[Assigned task]: All lines below starting at the one that holds "### Singpass Documentation" and ending at the one that holds "- ToolkitModel inherit" should be printed exactly, ends included. Pictures should not be printed, nor anything else.

[Dataset items]:
----

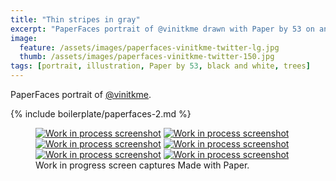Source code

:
 ```yaml
---
title: "Thin stripes in gray"
excerpt: "PaperFaces portrait of @vinitkme drawn with Paper by 53 on an iPad."
image: 
  feature: /assets/images/paperfaces-vinitkme-twitter-lg.jpg
  thumb: /assets/images/paperfaces-vinitkme-twitter-150.jpg
tags: [portrait, illustration, Paper by 53, black and white, trees]
---
```


PaperFaces portrait of [@vinitkme](http://twitter.com/vinitkme).

{% include boilerplate/paperfaces-2.md %}

<figure class="third">
	<a href="{{ site.url }}/assets/images/paperfaces-vinitkme-process-1-lg.jpg"><img src="{{ site.url }}/assets/images/paperfaces-vinitkme-process-1-600.jpg" alt="Work in process screenshot"></a>
	<a href="{{ site.url }}/assets/images/paperfaces-vinitkme-process-2-lg.jpg"><img src="{{ site.url }}/assets/images/paperfaces-vinitkme-process-2-600.jpg" alt="Work in process screenshot"></a>
	<a href="{{ site.url }}/assets/images/paperfaces-vinitkme-process-3-lg.jpg"><img src="{{ site.url }}/assets/images/paperfaces-vinitkme-process-3-600.jpg" alt="Work in process screenshot"></a>
	<a href="{{ site.url }}/assets/images/paperfaces-vinitkme-process-4-lg.jpg"><img src="{{ site.url }}/assets/images/paperfaces-vinitkme-process-4-600.jpg" alt="Work in process screenshot"></a>
	<a href="{{ site.url }}/assets/images/paperfaces-vinitkme-process-5-lg.jpg"><img src="{{ site.url }}/assets/images/paperfaces-vinitkme-process-5-600.jpg" alt="Work in process screenshot"></a>
	<a href="{{ site.url }}/assets/images/paperfaces-vinitkme-process-6-lg.jpg"><img src="{{ site.url }}/assets/images/paperfaces-vinitkme-process-6-600.jpg" alt="Work in process screenshot"></a>
	<figcaption>Work in progress screen captures Made with Paper.</figcaption>
</figure>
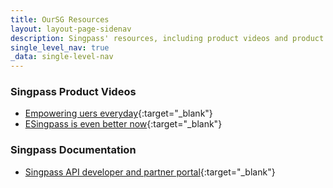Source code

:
 ```yaml
---
title: OurSG Resources
layout: layout-page-sidenav
description: Singpass' resources, including product videos and product documentation.
single_level_nav: true
_data: single-level-nav
---
```


### Singpass Product Videos

- [Empowering uers everyday](https://www.youtube.com/watch?v=rUZf1ZcB0NY){:target="\_blank"}
- [ESingpass is even better now](https://youtu.be/zacNBxADPH4){:target="\_blank"}

### Singpass Documentation

- [Singpass API developer and partner portal](https://api.singpass.gov.sg/){:target="\_blank"}

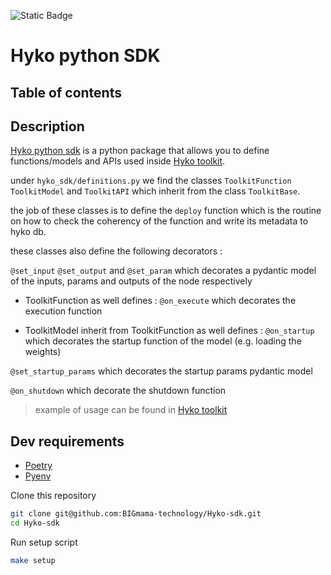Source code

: <!-- x-release-please-start-version -->
 ![Static Badge](https://img.shields.io/badge/Release-v4.0.2-/?style=flat&logo=track)
<!-- x-release-please-end -->

# Hyko python SDK
## Table of contents

## Description 
[Hyko python sdk](https://github.com/BIGmama-technology/Hyko-sdk) is a python package that allows you to define functions/models and APIs used inside [Hyko toolkit](https://github.com/BIGmama-technology/Hyko-toolkit).

under `hyko_sdk/definitions.py` we find the classes `ToolkitFunction` `ToolkitModel` and `ToolkitAPI` which inherit from the class `ToolkitBase`.

the job of these classes is to define the `deploy` function which is the routine on how to check the coherency of the function and write its metadata to hyko db. 

these classes also define the following decorators :

`@set_input` `@set_output` and `@set_param`  which decorates a pydantic model of the inputs, params and outputs of the node respectively

- ToolkitFunction as well defines :
`@on_execute` which decorates the execution function

- ToolkitModel inherit from ToolkitFunction as well defines :
`@on_startup` which decorates the startup function of the model (e.g. loading the weights)

`@set_startup_params` which decorates the startup params pydantic model
 
`@on_shutdown` which decorate the shutdown function

> example of usage can be found in [Hyko toolkit](https://github.com/BIGmama-technology/Hyko-toolkit)

## Dev requirements
- [Poetry](https://python-poetry.org/docs/#installation)
- [Pyenv](https://github.com/pyenv/pyenv)

Clone this repository
```bash
git clone git@github.com:BIGmama-technology/Hyko-sdk.git
cd Hyko-sdk
```

Run setup script
```bash
make setup
```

----

[Task solution]:
### Singpass Documentation

- [Singpass API developer and partner portal](https://api.singpass.gov.sg/){:target="\_blank"}

Source code

: <!-- x-release-please-start-version -->
 ![Static Badge](https://img.shields.io/badge/Release-v4.0.2-/?style=flat&logo=track)
<!-- x-release-please-end -->

# Hyko python SDK
## Table of contents

## Description 
[Hyko python sdk](https://github.com/BIGmama-technology/Hyko-sdk) is a python package that allows you to define functions/models and APIs used inside [Hyko toolkit](https://github.com/BIGmama-technology/Hyko-toolkit).

under `hyko_sdk/definitions.py` we find the classes `ToolkitFunction` `ToolkitModel` and `ToolkitAPI` which inherit from the class `ToolkitBase`.

the job of these classes is to define the `deploy` function which is the routine on how to check the coherency of the function and write its metadata to hyko db. 

these classes also define the following decorators :

`@set_input` `@set_output` and `@set_param`  which decorates a pydantic model of the inputs, params and outputs of the node respectively

- ToolkitFunction as well defines :
`@on_execute` which decorates the execution function

- ToolkitModel inherit from ToolkitFunction as well defines :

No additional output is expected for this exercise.